Create two new variables based on logic of string variables

Blake Lee

Join Date: Sep 2021
Posts: 11

Create two new variables based on logic of string variables

29 Oct 2021, 15:04

Hello

Please consider my data:

Code:

* Example generated by -dataex-. To install: ssc install dataex
clear
input str4 Y1 str11(Option1 Option2 Option3) str9 Option4 str11(Option5 Option6 Option7 Option8 Option9 Option10 Option11 Option12 Option13 Option14 Y2) str9 Y3
"Cow"  "Cow milk"    "Cow grass"   "Cow grass"   "Cow grass" "Iced coffee" "Iced coffee" "Iced coffee" "Iced coffee" "Iced coffee" "Iced coffee" "Iced coffee" "Iced coffee" "Iced coffee" "Iced coffee" "Cow grass"   ""         
"Cow"  "Cow milk"    "Cow milk"    "Cow grass"   "Cow milk"  "Iced tea"    "Iced tea"    "Iced tea"    "Iced tea"    "Iced tea"    "Iced tea"    "Iced tea"    "Iced tea"    "Iced tea"    "Iced tea"    "Cow milk"    ""         
"Cow"  "Cow milk"    "Cow milk"    "Cow grass"   "Cow grass" "Iced coffee" "Iced coffee" "Iced coffee" "Iced coffee" "Iced coffee" "Iced coffee" "Iced coffee" "Iced coffee" "Iced coffee" "Iced coffee" "Cow milk"    ""         
"Iced" "Iced coffee" "Iced coffee" "Iced tea"    "Iced tea"  "Cow milk"    "Cow milk"    "Cow milk"    "Cow milk"    "Cow milk"    "Cow grass"   "Cow grass"   "Cow grass"   "Cow grass"   "Cow grass"   "Iced coffee" "Cow milk" 
"Iced" "Iced coffee" "Iced tea"    "Iced tea"    "Iced tea"  "Cow milk"    "Cow milk"    "Cow milk"    "Cow milk"    "Cow milk"    "Cow milk"    "Cow grass"   "Cow grass"   "Cow grass"   "Cow grass"   "Iced tea"    "Cow milk" 
"Iced" "Iced coffee" "Iced coffee" "Iced coffee" "Iced tea"  "Cow grass"   "Cow grass"   "Cow grass"   "Cow grass"   "Cow grass"   "Cow grass"   "Cow milk"    "Cow milk"    "Cow milk"    "Cow milk"    "Iced coffee" "Cow grass"
end

The goal is to create variables Y2 and Y3 seen in the data based on the variables Option*.

Y2:
If Y1 is 'Cow', Y2's value should begin with 'Cow' and would be the more common one between the two options, 'Cow milk' and 'Cow grass'. If it is an equal number like in the third observation, the first value (amongst Options 1 to 4) is chosen.
If Y1 is 'Iced', Y2's value should begin with 'Iced' and would be the more common one between the two options, 'Iced coffee' and 'Iced tea'. If it is an equal number like in the sixth observation, the first value (amongst Options 1 to 4) is chosen.

Y3:
If Y1 is 'Cow', Y3's value would be a blank.
If Y2 is 'Iced', Y3's value would be the most common (amongst Options 1 to 14). If there is an equal number like in the fourth observation, the first value (amongst Options 5 to 14) is chosen.

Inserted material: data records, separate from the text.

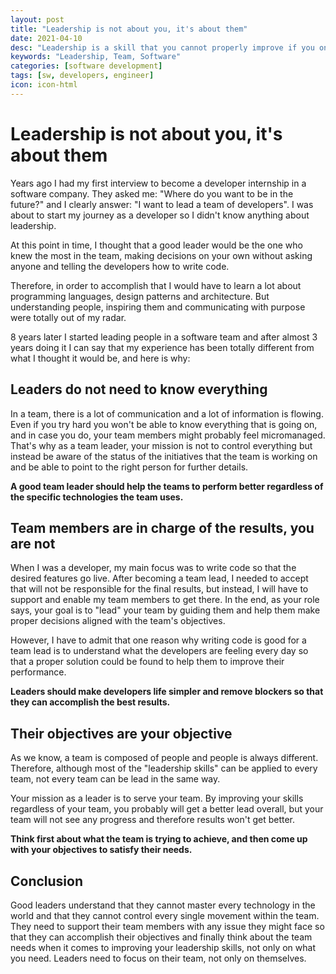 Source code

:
 ```yaml
---
layout: post
title: "Leadership is not about you, it's about them"
date: 2021-04-10
desc: "Leadership is a skill that you cannot properly improve if you only focus about yourself when leading a team."
keywords: "Leadership, Team, Software"
categories: [software development]
tags: [sw, developers, engineer]
icon: icon-html
---
```

# Leadership is not about you, it's about them

Years ago I had my first interview to become a developer internship in a software company. They asked me: "Where do you want to be in the future?" and I clearly answer: "I want to lead a team of developers". I was about to start my journey as a developer so I didn't know anything about leadership.

At this point in time, I thought that a good leader would be the one who knew the most in the team, making decisions on your own without asking anyone and telling the developers how to write code.

Therefore, in order to accomplish that I would have to learn a lot about programming languages, design patterns and architecture. But understanding people, inspiring them and communicating with purpose were totally out of my radar.

8 years later I started leading people in a software team and after almost 3 years doing it I can say that my experience has been totally different from what I thought it would be, and here is why:

## Leaders do not need to know everything

In a team, there is a lot of communication and a lot of information is flowing. Even if you try hard you won't be able to know everything that is going on, and in case you do, your team members might probably feel micromanaged. That's why as a team leader, your mission is not to control everything but instead be aware of the status of the initiatives that the team is working on and be able to point to the right person for further details.

<b>A good team leader should help the teams to perform better regardless of the specific technologies the team uses.</b>

## Team members are in charge of the results, you are not

When I was a developer, my main focus was to write code so that the desired features go live. After becoming a team lead, I needed to accept that will not be responsible for the final results, but instead, I will have to support and enable my team members to get there. In the end, as your role says, your goal is to "lead" your team by guiding them and help them make proper decisions aligned with the team's objectives.

However, I have to admit that one reason why writing code is good for a team lead is to understand what the developers are feeling every day so that a proper solution could be found to help them to improve their performance.

<b>Leaders should make developers life simpler and remove blockers so that they can accomplish the best results.</b>

## Their objectives are your objective
As we know, a team is composed of people and people is always different. Therefore, although most of the "leadership skills" can be applied to every team, not every team can be lead in the same way.

Your mission as a leader is to serve your team. By improving your skills regardless of your team, you probably will get a better lead overall, but your team will not see any progress and therefore results won't get better.

<b>Think first about what the team is trying to achieve, and then come up with your objectives to satisfy their needs.</b>

## Conclusion
Good leaders understand that they cannot master every technology in the world and that they cannot control every single movement within the team. They need to support their team members with any issue they might face so that they can accomplish their objectives and finally think about the team needs when it comes to improving your leadership skills, not only on what you need.
Leaders need to focus on their team, not only on themselves.
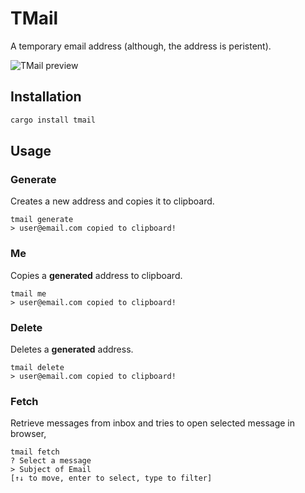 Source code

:# TMail
A temporary email address (although, the address is peristent).

![TMail preview](https://github.com/user-attachments/assets/61d9e1e0-a9cd-4c71-80fd-eb758f838c65)

## Installation
```bash
cargo install tmail
```

## Usage
### Generate
Creates a new address and copies it to clipboard.
```
tmail generate
> user@email.com copied to clipboard!
```

### Me
Copies a **generated** address to clipboard.
```
tmail me
> user@email.com copied to clipboard!
```

### Delete
Deletes a **generated** address.
```
tmail delete
> user@email.com copied to clipboard!
```

### Fetch
Retrieve messages from inbox and tries to open selected message in browser,
```
tmail fetch
? Select a message
> Subject of Email
[↑↓ to move, enter to select, type to filter]
```
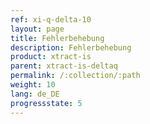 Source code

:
 ```yaml
---
ref: xi-q-delta-10
layout: page
title: Fehlerbehebung
description: Fehlerbehebung
product: xtract-is
parent: xtract-is-deltaq
permalink: /:collection/:path
weight: 10
lang: de_DE
progressstate: 5
---
```

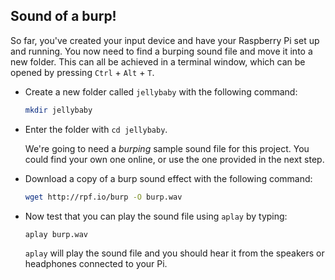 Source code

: ## Sound of a burp!

So far, you've created your input device and have your Raspberry Pi set up and running. You now need to find a burping sound file and move it into a new folder. This can all be achieved in a terminal window, which can be opened by pressing `Ctrl` + `Alt` + `T`.

- Create a new folder called `jellybaby` with the following command:

    ```bash
    mkdir jellybaby
    ```

- Enter the folder with `cd jellybaby`.

    We're going to need a *burping* sample sound file for this project. You could find your own one online, or use the one provided in the next step.

- Download a copy of a burp sound effect with the following command:

    ```bash
    wget http://rpf.io/burp -O burp.wav
    ```
    
-  Now test that you can play the sound file using `aplay` by typing:

    ```
    aplay burp.wav
    ```

    `aplay` will play the sound file and you should hear it from the speakers or headphones connected to your Pi.


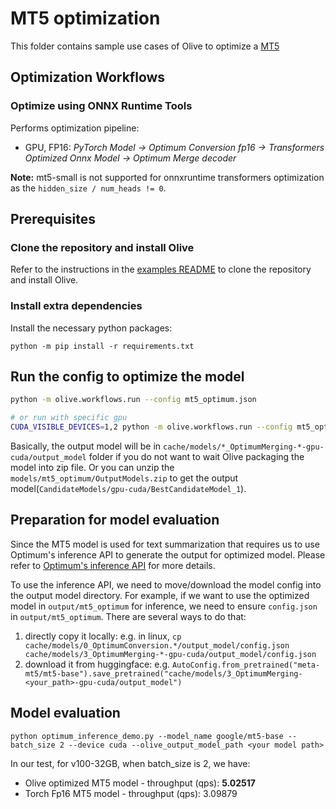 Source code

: # MT5 optimization
This folder contains sample use cases of Olive to optimize a [MT5](https://huggingface.co/google/mt5-base)

## Optimization Workflows
### Optimize using ONNX Runtime Tools
Performs optimization pipeline:
- GPU, FP16: *PyTorch Model -> Optimum Conversion fp16 -> Transformers Optimized Onnx Model -> Optimum Merge decoder*


**Note:** mt5-small is not supported for onnxruntime transformers optimization as the `hidden_size / num_heads != 0`.

## Prerequisites
### Clone the repository and install Olive

Refer to the instructions in the [examples README](../README.md) to clone the repository and install Olive.

### Install extra dependencies
Install the necessary python packages:
```
python -m pip install -r requirements.txt
```

## Run the config to optimize the model
```bash
python -m olive.workflows.run --config mt5_optimum.json

# or run with specific gpu
CUDA_VISIBLE_DEVICES=1,2 python -m olive.workflows.run --config mt5_optimum.json
```

Basically, the output model will be in `cache/models/*_OptimumMerging-*-gpu-cuda/output_model` folder if you do not want to wait Olive packaging the model into zip file.
Or you can unzip the `models/mt5_optimum/OutputModels.zip` to get the output model(`CandidateModels/gpu-cuda/BestCandidateModel_1`).

## Preparation for model evaluation
Since the MT5 model is used for text summarization that requires us to use Optimum's inference API to generate the output for optimized model. Please refer to [Optimum's inference API](https://huggingface.co/docs/optimum/v1.2.1/en/onnxruntime/modeling_ort) for more details.

To use the inference API, we need to move/download the model config into the output model directory. For example, if we want to use the optimized model in `output/mt5_optimum` for inference, we need to ensure `config.json` in `output/mt5_optimum`.
There are several ways to do that:
1. directly copy it locally: e.g. in linux, `cp cache/models/0_OptimumConversion.*/output_model/config.json cache/models/3_OptimumMerging-*-gpu-cuda/output_model/config.json`
2. download it from huggingface: e.g. `AutoConfig.from_pretrained("meta-mt5/mt5-base").save_pretrained("cache/models/3_OptimumMerging-<your_path>-gpu-cuda/output_model")`

## Model evaluation
```
python optimum_inference_demo.py --model_name google/mt5-base --batch_size 2 --device cuda --olive_output_model_path <your model path>
```

In our test, for v100-32GB, when batch_size is 2, we have:
- Olive optimized MT5 model - throughput (qps):  **5.02517**
- Torch Fp16 MT5 model - throughput (qps):  3.09879

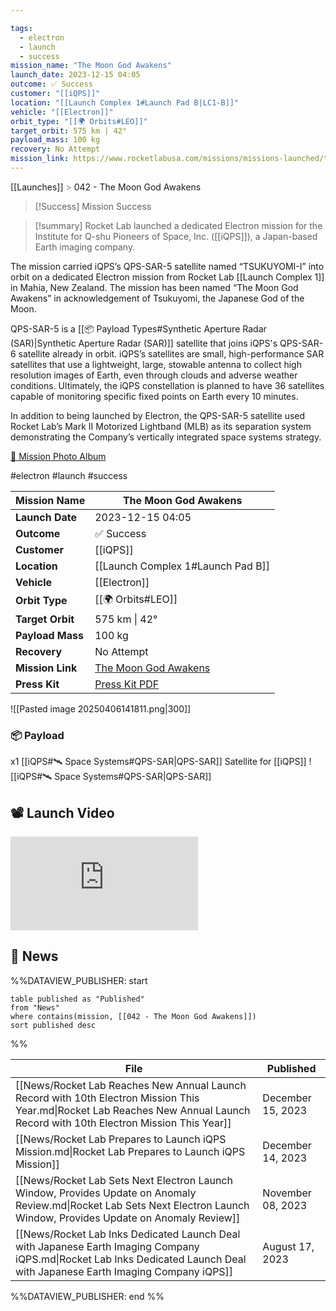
 ```yaml
---

tags:
  - electron
  - launch
  - success
mission_name: "The Moon God Awakens"
launch_date: 2023-12-15 04:05
outcome: ✅ Success
customer: "[[iQPS]]"
location: "[[Launch Complex 1#Launch Pad B|LC1-B]]"
vehicle: "[[Electron]]"
orbit_type: "[[🌍 Orbits#LEO]]"
target_orbit: 575 km | 42°
payload_mass: 100 kg
recovery: No Attempt
mission_link: https://www.rocketlabusa.com/missions/missions-launched/the-moon-god-awakes/
---
```

[[Launches]]  <span style="color: LightSlateGray">></span>  042 - The Moon God Awakens

>[!Success] Mission Success

>[!summary]
Rocket Lab launched a dedicated Electron mission for the Institute for Q-shu Pioneers of Space, Inc. ([[iQPS]]), a Japan-based Earth imaging company. 
>
The mission carried iQPS’s QPS-SAR-5 satellite named “TSUKUYOMI-I” into orbit on a dedicated Electron mission from Rocket Lab [[Launch Complex 1]] in Mahia, New Zealand. The mission has been named “The Moon God Awakens” in acknowledgement of Tsukuyomi, the Japanese God of the Moon.
>
QPS-SAR-5 is a [[📦 Payload Types#Synthetic Aperture Radar (SAR)|Synthetic Aperture Radar (SAR)]] satellite that joins iQPS's QPS-SAR-6 satellite already in orbit. iQPS’s satellites are small, high-performance SAR satellites that use a lightweight, large, stowable antenna to collect high resolution images of Earth, even through clouds and adverse weather conditions. Ultimately, the iQPS constellation is planned to have 36 satellites capable of monitoring specific fixed points on Earth every 10 minutes.
>
In addition to being launched by Electron, the QPS-SAR-5 satellite used Rocket Lab’s Mark II Motorized Lightband (MLB) as its separation system demonstrating the Company’s vertically integrated space systems strategy.
>
[📸 Mission Photo Album](https://www.flickr.com/photos/rocketlab/albums/72177720311276533/)

#electron #launch #success

| **Mission Name** | The Moon God Awakens                                                                                 |
| ---------------- | ---------------------------------------------------------------------------------------------------- |
| **Launch Date**  | 2023-12-15 04:05                                                                                     |
| **Outcome**      | ✅ Success                                                                                            |
| **Customer**     | [[iQPS]]                                                                                             |
| **Location**     | [[Launch Complex 1#Launch Pad B]]                                                                    |
| **Vehicle**      | [[Electron]]                                                                                         |
| **Orbit Type**   | [[🌍 Orbits#LEO]]                                                                                    |
| **Target Orbit** | 575 km &#124; 42°                                                                                    |
| **Payload Mass** | 100 kg                                                                                               |
| **Recovery**     | No Attempt                                                                                           |
| **Mission Link** | [The Moon God Awakens](https://www.rocketlabusa.com/missions/missions-launched/the-moon-god-awakes/) |
| **Press Kit**    | [Press Kit PDF](https://rocketlabcorp.com/assets/Uploads/The-Moon-God-Awakens-Press-Kit5.pdf)        |


![[Pasted image 20250406141811.png|300]]

### 📦 Payload

x1 [[iQPS#🛰️ Space Systems#QPS-SAR|QPS-SAR]] Satellite for [[iQPS]] ![[iQPS#🛰️ Space Systems#QPS-SAR|QPS-SAR]]

## 📽️ Launch Video

<div class="responsive-video">
<iframe src="https://www.youtube.com/embed/iLwTLqaCnQ8" title="Rocket Lab&#39;s Electron - The Moon God Awakens Mission" frameborder="0" allow="accelerometer; autoplay; clipboard-write; encrypted-media; gyroscope; picture-in-picture; web-share" referrerpolicy="strict-origin-when-cross-origin" allowfullscreen></iframe>     
</div>

## 📰 News
%%DATAVIEW_PUBLISHER: start
```
table published as "Published"
from "News"
where contains(mission, [[042 - The Moon God Awakens]])
sort published desc
```
%%

| File                                                                                                                                                                           | Published         |
| ------------------------------------------------------------------------------------------------------------------------------------------------------------------------------ | ----------------- |
| [[News/Rocket Lab Reaches New Annual Launch Record with 10th Electron Mission This Year.md\|Rocket Lab Reaches New Annual Launch Record with 10th Electron Mission This Year]] | December 15, 2023 |
| [[News/Rocket Lab Prepares to Launch iQPS Mission.md\|Rocket Lab Prepares to Launch iQPS Mission]]                                                                             | December 14, 2023 |
| [[News/Rocket Lab Sets Next Electron Launch Window, Provides Update on Anomaly Review.md\|Rocket Lab Sets Next Electron Launch Window, Provides Update on Anomaly Review]]     | November 08, 2023 |
| [[News/Rocket Lab Inks Dedicated Launch Deal with Japanese Earth Imaging Company iQPS.md\|Rocket Lab Inks Dedicated Launch Deal with Japanese Earth Imaging Company iQPS]]     | August 17, 2023   |

%%DATAVIEW_PUBLISHER: end %% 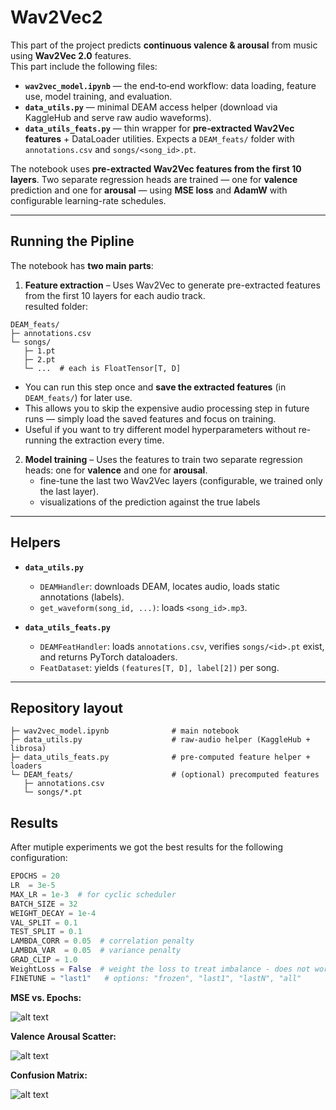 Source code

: # Wav2Vec2

This part of the project predicts **continuous valence & arousal** from music using **Wav2Vec 2.0** features.\
This part include the following files:

- **`wav2vec_model.ipynb`** — the end‑to‑end workflow: data loading, feature use, model training, and evaluation.
- **`data_utils.py`** — minimal DEAM access helper (download via KaggleHub and serve raw audio waveforms).
- **`data_utils_feats.py`** — thin wrapper for **pre‑extracted Wav2Vec features** + DataLoader utilities. Expects a `DEAM_feats/` folder with `annotations.csv` and `songs/<song_id>.pt`.

The notebook uses **pre-extracted Wav2Vec features from the first 10 layers**. 
Two separate regression heads are trained — one for **valence** prediction and one for **arousal** — using **MSE loss** and **AdamW** with configurable learning-rate schedules.


---

## Running the Pipline

The notebook has **two main parts**:

1. **Feature extraction** – Uses Wav2Vec to generate pre-extracted features from the first 10 layers for each audio track.\
resulted folder:
```text
DEAM_feats/
├─ annotations.csv
└─ songs/
   ├─ 1.pt
   ├─ 2.pt
   └─ ...  # each is FloatTensor[T, D]
```
   - You can run this step once and **save the extracted features** (in `DEAM_feats/`) for later use.  
   - This allows you to skip the expensive audio processing step in future runs — simply load the saved features and focus on training.  
   - Useful if you want to try different model hyperparameters without re-running the extraction every time.

2. **Model training** – Uses the features to train two separate regression heads: one for **valence** and one for **arousal**.  
   - fine-tune the last two Wav2Vec layers (configurable, we trained only the last layer).  
   - visualizations of the prediction against the true labels

---

## Helpers

- **`data_utils.py`**
  - `DEAMHandler`: downloads DEAM, locates audio, loads static annotations (labels).
  - `get_waveform(song_id, ...)`: loads `<song_id>.mp3`.

- **`data_utils_feats.py`**
  - `DEAMFeatHandler`: loads `annotations.csv`, verifies `songs/<id>.pt` exist, and returns PyTorch dataloaders.
  - `FeatDataset`: yields `(features[T, D], label[2])` per song.  

---

## Repository layout
```text
├─ wav2vec_model.ipynb              # main notebook
├─ data_utils.py                    # raw‑audio helper (KaggleHub + librosa)
├─ data_utils_feats.py              # pre‑computed feature helper + loaders
└─ DEAM_feats/                      # (optional) precomputed features
   ├─ annotations.csv
   └─ songs/*.pt
```

## Results
After mutiple experiments we got the best results for the following configuration:
```python
EPOCHS = 20
LR  = 3e-5
MAX_LR = 1e-3  # for cyclic scheduler
BATCH_SIZE = 32
WEIGHT_DECAY = 1e-4
VAL_SPLIT = 0.1
TEST_SPLIT = 0.1
LAMBDA_CORR = 0.05  # correlation penalty
LAMBDA_VAR  = 0.05  # variance penalty
GRAD_CLIP = 1.0
WeightLoss = False  # weight the loss to treat imbalance - does not work well
FINETUNE = "last1"   # options: "frozen", "last1", "lastN", "all"
```

**MSE vs. Epochs:**  

![alt text](image.png)

**Valence Arousal Scatter:**

![alt text](image-1.png)

**Confusion Matrix:**

![alt text](image-2.png)
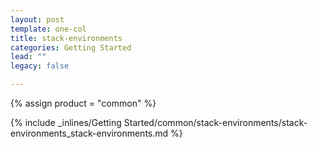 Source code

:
 ```yaml
---
layout: post
template: one-col
title: stack-environments
categories: Getting Started
lead: ""
legacy: false

---
```

{% assign product = "common" %}

{% include _inlines/Getting Started/common/stack-environments/stack-environments_stack-environments.md %}
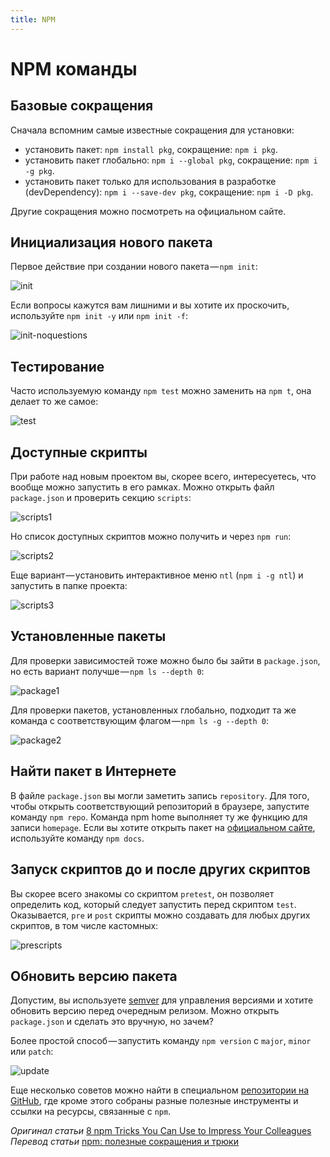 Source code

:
 ```yaml
---
title: NPM
---
```


# NPM команды

## Базовые сокращения
Сначала вспомним самые известные сокращения для установки:

- установить пакет: `npm install pkg`, сокращение: `npm i pkg`.
- установить пакет глобально: `npm i --global pkg`, сокращение: `npm i -g pkg`.
- установить пакет только для использования в разработке (devDependency): `npm i --save-dev pkg`, сокращение: `npm i -D pkg`.

Другие сокращения можно посмотреть на официальном сайте.

## Инициализация нового пакета

Первое действие при создании нового пакета — `npm init`:

![init](./assets/init.gif)  

Если вопросы кажутся вам лишними и вы хотите их проскочить, используйте `npm init -y` или `npm init -f`:

![init-noquestions](./assets/init-noquestions.gif) 

## Тестирование

Часто используемую команду `npm test` можно заменить на `npm t`, она делает то же самое:

![test](./assets/test.gif)

## Доступные скрипты

При работе над новым проектом вы, скорее всего, интересуетесь, что вообще можно запустить в его рамках. Можно открыть файл `package.json` и проверить секцию `scripts`:

![scripts1](./assets/scripts1.gif)

Но список доступных скриптов можно получить и через `npm run`:

![scripts2](./assets/scripts2.gif)

Еще вариант — установить интерактивное меню `ntl` (`npm i -g ntl`) и запустить в папке проекта:

![scripts3](./assets/scripts3.gif)

## Установленные пакеты

Для проверки зависимостей тоже можно было бы зайти в `package.json`, но есть вариант получше — `npm ls --depth 0`:

![package1](./assets/package1.gif)

Для проверки пакетов, установленных глобально, подходит та же команда с соответствующим флагом — `npm ls -g --depth 0`:

![package2](./assets/package2.gif)

## Найти пакет в Интернете

В файле `package.json` вы могли заметить запись `repository`. Для того, чтобы открыть соответствующий репозиторий в браузере, запустите команду `npm repo`. Команда npm home выполняет ту же функцию для записи `homepage`. Если вы хотите открыть пакет на [официальном сайте](https://www.npmjs.com/), используйте команду `npm docs`.

## Запуск скриптов до и после других скриптов

Вы скорее всего знакомы со скриптом `pretest`, он позволяет определить код, который следует запустить перед скриптом `test`. Оказывается, `pre` и `post` скрипты можно создавать для любых других скриптов, в том числе кастомных:

![prescripts](./assets/prescripts.gif)

## Обновить версию пакета

Допустим, вы используете [semver](https://semver.org/) для управления версиями и хотите обновить версию перед очередным релизом. Можно открыть `package.json` и сделать это вручную, но зачем?

Более простой способ — запустить команду `npm version` с `major`, `minor` или `patch`:

![update](./assets/update.gif)

Еще несколько советов можно найти в специальном [репозитории на GitHub](https://github.com/sindresorhus/awesome-npm#tips), где кроме этого собраны разные полезные инструменты и ссылки на ресурсы, связанные с `npm`.

*Оригинал статьи* [8 npm Tricks You Can Use to Impress Your Colleagues](https://medium.freecodecamp.org/8-npm-tricks-you-can-use-to-impress-your-colleagues-dbdae1ef5f9e) \
*Перевод статьи* [npm: полезные сокращения и трюки](https://medium.com/webbdev/npm-daa12a10caac) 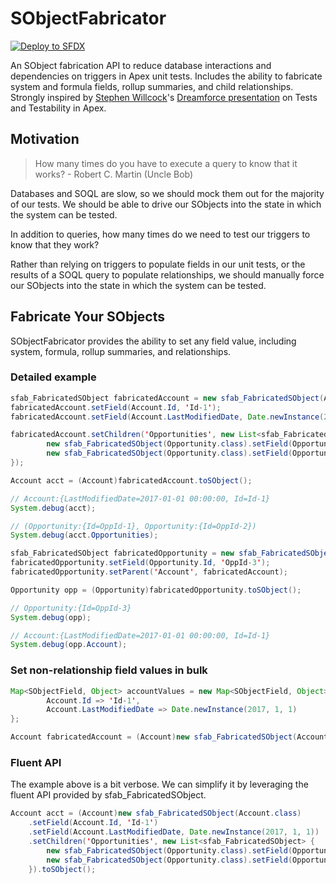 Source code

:# SObjectFabricator

[![Deploy to SFDX](https://deploy-to-sfdx.com/dist/assets/images/DeployToSFDX.svg)](https://deploy-to-sfdx.com?template=https://github.com/Nerdmagik/SObjectFabricator)

An SObject fabrication API to reduce database interactions and dependencies on triggers in Apex unit tests. Includes the ability to fabricate system and formula fields, rollup summaries, and child relationships. Strongly inspired by [Stephen Willcock](https://github.com/stephenwillcock)'s [Dreamforce presentation](https://www.youtube.com/watch?v=dWertK6Legc) on Tests and Testability in Apex.

## Motivation

> How many times do you have to execute a query to know that it works? - Robert C. Martin (Uncle Bob)

Databases and SOQL are slow, so we should mock them out for the majority of our tests. We should be able to drive our SObjects into the state in which the system can be tested.

In addition to queries, how many times do we need to test our triggers to know that they work?

Rather than relying on triggers to populate fields in our unit tests, or the results of a SOQL query to populate relationships, we should manually force our SObjects into the state in which the system can be tested.

## Fabricate Your SObjects

SObjectFabricator provides the ability to set any field value, including system, formula, rollup summaries, and relationships.

### Detailed example

```java
sfab_FabricatedSObject fabricatedAccount = new sfab_FabricatedSObject(Account.class);
fabricatedAccount.setField(Account.Id, 'Id-1');
fabricatedAccount.setField(Account.LastModifiedDate, Date.newInstance(2017, 1, 1));

fabricatedAccount.setChildren('Opportunities', new List<sfab_FabricatedSObject> {
        new sfab_FabricatedSObject(Opportunity.class).setField(Opportunity.Id, 'OppId-1'),
        new sfab_FabricatedSObject(Opportunity.class).setField(Opportunity.Id, 'OppId-2')
});

Account acct = (Account)fabricatedAccount.toSObject();

// Account:{LastModifiedDate=2017-01-01 00:00:00, Id=Id-1}
System.debug(acct);

// (Opportunity:{Id=OppId-1}, Opportunity:{Id=OppId-2})
System.debug(acct.Opportunities);

sfab_FabricatedSObject fabricatedOpportunity = new sfab_FabricatedSObject(Opportunity.class);
fabricatedOpportunity.setField(Opportunity.Id, 'OppId-3');
fabricatedOpportunity.setParent('Account', fabricatedAccount);

Opportunity opp = (Opportunity)fabricatedOpportunity.toSObject();

// Opportunity:{Id=OppId-3}
System.debug(opp);

// Account:{LastModifiedDate=2017-01-01 00:00:00, Id=Id-1}
System.debug(opp.Account);
```

### Set non-relationship field values in bulk

```java
Map<SObjectField, Object> accountValues = new Map<SObjectField, Object> {
        Account.Id => 'Id-1',
        Account.LastModifiedDate => Date.newInstance(2017, 1, 1)
};

Account fabricatedAccount = (Account)new sfab_FabricatedSObject(Account.class, accountValues).toSObject();
```

### Fluent API

The example above is a bit verbose. We can simplify it by leveraging the fluent API provided by sfab_FabricatedSObject.

```java
Account acct = (Account)new sfab_FabricatedSObject(Account.class)
    .setField(Account.Id, 'Id-1')
    .setField(Account.LastModifiedDate, Date.newInstance(2017, 1, 1))
    .setChildren('Opportunities', new List<sfab_FabricatedSObject> {
        new sfab_FabricatedSObject(Opportunity.class).setField(Opportunity.Id, 'OppId-1'), 
        new sfab_FabricatedSObject(Opportunity.class).setField(Opportunity.Id, 'OppId-2')
    }).toSObject();
```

I have only been able to get Y3's value if Y1 is 'Cow' with

Code:

replace Y3 = "" if strpos(Y1,"Co") > 0

Thank you.

Tags: None

Clyde Schechter

Join Date: Apr 2014

Posts: 30117
#2

29 Oct 2021, 16:08

Well, part of the reason you are not making headway on Y3 is because your criteria for it don't make sense. Y2 can only take on values from the original Option* variables, so it is never "Iced" It mightbe "Iced tea" or "Iced coffee," but it cannot be "Iced." Based on analogy with how you defined Y2, I wonder if you meant to say: "If Y1 is 'Iced', Y3's value would be...."

While we're clarifying, are you certain that you want Y3's value to be the most common of all among all of Options 1 to 14, but in the event of a tie there, you want the one that comes first among only options 5 to 14?

And one more question: In the example data, Option1 through Option4 are always precisely the ones that start with the word that appears in Y1. Is this true in your real data? I would like to rely on that assumption in writing code--but that obviously wouldn't be a good idea if it's just a fluke of this example.
Comment
Blake Lee

Join Date: Sep 2021

Posts: 11
#3

30 Oct 2021, 07:18

Thank you Clyde Schechter .

You are right Y2 can take on values only from the original Option* variables. If Y1 is 'Cow', Y2 has to be either 'Cow milk' or 'Cow grass'. Y2 would then be the more frequent between the two. So Y2 for the first observation would be 'Cow grass' because it appears three times compared with 'Cow milk' which appears only once.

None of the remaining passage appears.